Exercise goal »
Could you please return each line of the data that has the word "patient"?

[Stored data entries]
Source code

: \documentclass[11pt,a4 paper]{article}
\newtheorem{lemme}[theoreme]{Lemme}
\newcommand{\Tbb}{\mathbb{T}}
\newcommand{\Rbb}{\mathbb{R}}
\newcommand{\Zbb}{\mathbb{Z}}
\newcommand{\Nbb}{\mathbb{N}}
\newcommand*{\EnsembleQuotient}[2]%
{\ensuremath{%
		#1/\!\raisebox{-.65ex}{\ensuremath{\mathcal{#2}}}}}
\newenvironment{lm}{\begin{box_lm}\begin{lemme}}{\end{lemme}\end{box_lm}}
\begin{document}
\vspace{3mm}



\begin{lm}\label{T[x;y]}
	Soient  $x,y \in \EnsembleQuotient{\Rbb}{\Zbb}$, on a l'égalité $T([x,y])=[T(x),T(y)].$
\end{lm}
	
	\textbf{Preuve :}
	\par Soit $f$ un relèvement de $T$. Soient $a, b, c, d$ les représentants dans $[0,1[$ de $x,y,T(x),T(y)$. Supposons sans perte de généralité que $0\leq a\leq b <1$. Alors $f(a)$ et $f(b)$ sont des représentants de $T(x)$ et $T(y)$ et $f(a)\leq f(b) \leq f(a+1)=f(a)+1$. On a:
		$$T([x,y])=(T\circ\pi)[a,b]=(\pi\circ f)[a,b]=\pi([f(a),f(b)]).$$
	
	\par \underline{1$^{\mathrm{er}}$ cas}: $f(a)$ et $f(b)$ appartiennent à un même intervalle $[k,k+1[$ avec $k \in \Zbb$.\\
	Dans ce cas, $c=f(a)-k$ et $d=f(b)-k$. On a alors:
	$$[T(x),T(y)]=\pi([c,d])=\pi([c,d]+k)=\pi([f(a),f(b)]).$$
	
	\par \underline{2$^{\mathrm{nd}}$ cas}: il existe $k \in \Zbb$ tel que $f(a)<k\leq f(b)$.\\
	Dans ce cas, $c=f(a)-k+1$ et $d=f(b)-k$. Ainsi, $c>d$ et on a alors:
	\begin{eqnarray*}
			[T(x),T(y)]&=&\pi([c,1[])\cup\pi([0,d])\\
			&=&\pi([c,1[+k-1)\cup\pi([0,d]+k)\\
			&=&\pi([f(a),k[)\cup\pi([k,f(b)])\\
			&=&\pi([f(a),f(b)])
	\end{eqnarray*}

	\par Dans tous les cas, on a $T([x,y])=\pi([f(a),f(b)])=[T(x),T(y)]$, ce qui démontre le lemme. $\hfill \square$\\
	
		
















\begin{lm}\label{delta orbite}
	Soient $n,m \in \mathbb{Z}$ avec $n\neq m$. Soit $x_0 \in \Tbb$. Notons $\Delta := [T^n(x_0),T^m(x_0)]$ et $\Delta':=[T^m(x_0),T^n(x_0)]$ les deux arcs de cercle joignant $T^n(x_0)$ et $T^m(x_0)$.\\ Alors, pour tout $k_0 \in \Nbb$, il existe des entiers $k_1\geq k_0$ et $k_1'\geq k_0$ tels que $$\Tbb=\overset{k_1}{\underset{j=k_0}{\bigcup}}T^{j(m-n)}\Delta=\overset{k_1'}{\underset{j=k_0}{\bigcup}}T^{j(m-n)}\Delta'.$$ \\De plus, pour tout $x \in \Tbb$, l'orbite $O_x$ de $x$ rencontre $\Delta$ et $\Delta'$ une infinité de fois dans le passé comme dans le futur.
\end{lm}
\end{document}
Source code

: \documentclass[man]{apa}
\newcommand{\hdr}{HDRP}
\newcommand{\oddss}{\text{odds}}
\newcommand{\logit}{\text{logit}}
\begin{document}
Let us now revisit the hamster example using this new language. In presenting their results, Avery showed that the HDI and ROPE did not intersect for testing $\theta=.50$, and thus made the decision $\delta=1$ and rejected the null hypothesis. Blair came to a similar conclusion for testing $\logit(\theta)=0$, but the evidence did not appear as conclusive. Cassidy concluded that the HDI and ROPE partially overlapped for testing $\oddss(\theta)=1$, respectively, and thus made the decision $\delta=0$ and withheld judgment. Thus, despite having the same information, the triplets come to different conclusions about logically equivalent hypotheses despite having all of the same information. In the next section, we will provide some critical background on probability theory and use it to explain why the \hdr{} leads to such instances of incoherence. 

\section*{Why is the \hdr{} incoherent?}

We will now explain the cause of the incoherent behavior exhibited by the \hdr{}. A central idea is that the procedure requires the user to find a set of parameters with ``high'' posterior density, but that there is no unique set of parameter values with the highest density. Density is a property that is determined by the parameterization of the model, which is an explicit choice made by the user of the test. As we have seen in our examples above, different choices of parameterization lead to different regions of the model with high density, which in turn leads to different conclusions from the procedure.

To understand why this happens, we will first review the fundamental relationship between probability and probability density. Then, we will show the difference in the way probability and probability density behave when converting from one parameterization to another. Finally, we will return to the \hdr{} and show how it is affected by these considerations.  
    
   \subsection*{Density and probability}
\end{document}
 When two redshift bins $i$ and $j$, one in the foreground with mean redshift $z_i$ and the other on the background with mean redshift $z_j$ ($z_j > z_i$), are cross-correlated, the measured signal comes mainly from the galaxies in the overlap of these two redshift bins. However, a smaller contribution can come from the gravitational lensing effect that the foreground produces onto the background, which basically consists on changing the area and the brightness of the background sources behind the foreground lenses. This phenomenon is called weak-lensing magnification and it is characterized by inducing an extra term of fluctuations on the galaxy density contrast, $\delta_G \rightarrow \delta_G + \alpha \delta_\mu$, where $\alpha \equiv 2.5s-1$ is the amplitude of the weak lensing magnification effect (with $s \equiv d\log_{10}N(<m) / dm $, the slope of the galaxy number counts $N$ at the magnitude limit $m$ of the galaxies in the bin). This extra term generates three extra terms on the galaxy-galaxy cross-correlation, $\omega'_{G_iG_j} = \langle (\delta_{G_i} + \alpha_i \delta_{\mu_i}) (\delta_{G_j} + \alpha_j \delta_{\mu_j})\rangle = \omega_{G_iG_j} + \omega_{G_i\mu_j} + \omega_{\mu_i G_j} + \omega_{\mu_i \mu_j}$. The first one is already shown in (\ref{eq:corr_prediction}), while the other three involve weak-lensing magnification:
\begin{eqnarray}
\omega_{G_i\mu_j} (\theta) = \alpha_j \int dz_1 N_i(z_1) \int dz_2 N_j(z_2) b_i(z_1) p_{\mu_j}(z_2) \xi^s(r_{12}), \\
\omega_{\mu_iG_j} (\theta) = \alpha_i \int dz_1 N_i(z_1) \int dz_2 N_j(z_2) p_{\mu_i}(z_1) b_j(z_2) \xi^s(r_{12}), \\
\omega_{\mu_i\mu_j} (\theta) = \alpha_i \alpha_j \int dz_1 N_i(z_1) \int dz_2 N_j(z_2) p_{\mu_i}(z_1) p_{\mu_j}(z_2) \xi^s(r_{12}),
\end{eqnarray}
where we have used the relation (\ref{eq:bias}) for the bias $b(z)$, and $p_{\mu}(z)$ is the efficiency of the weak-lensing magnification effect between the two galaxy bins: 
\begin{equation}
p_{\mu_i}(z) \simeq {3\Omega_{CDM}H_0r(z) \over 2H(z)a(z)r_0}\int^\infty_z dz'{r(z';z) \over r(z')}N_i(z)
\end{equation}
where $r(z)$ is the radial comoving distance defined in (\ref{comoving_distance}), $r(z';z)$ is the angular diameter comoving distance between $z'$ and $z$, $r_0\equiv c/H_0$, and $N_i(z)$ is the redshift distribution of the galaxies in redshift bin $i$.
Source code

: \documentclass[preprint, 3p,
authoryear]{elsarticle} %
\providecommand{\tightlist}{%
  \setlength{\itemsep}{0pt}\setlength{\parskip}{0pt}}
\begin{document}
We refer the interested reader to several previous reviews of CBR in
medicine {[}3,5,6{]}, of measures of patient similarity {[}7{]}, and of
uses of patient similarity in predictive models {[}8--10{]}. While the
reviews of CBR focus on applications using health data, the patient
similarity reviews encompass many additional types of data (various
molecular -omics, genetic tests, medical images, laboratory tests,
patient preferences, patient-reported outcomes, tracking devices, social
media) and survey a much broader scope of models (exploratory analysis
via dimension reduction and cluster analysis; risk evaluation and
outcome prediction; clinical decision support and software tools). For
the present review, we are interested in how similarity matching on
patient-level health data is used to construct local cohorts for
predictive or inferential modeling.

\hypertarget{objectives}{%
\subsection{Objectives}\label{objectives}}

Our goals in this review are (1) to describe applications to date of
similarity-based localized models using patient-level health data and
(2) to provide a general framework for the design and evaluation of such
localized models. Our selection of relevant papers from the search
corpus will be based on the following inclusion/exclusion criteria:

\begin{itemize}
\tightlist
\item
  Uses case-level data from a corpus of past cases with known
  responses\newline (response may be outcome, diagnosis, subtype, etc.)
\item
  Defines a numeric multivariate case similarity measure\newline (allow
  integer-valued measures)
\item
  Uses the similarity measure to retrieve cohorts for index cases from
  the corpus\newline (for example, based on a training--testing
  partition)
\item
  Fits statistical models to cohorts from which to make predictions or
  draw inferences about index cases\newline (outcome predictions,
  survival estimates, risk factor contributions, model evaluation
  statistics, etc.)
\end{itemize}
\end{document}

Solution to the problem »
medicine {[}3,5,6{]}, of measures of patient similarity {[}7{]}, and of
uses of patient similarity in predictive models {[}8--10{]}. While the
reviews of CBR focus on applications using health data, the patient
patient preferences, patient-reported outcomes, tracking devices, social
patient-level health data is used to construct local cohorts for
similarity-based localized models using patient-level health data and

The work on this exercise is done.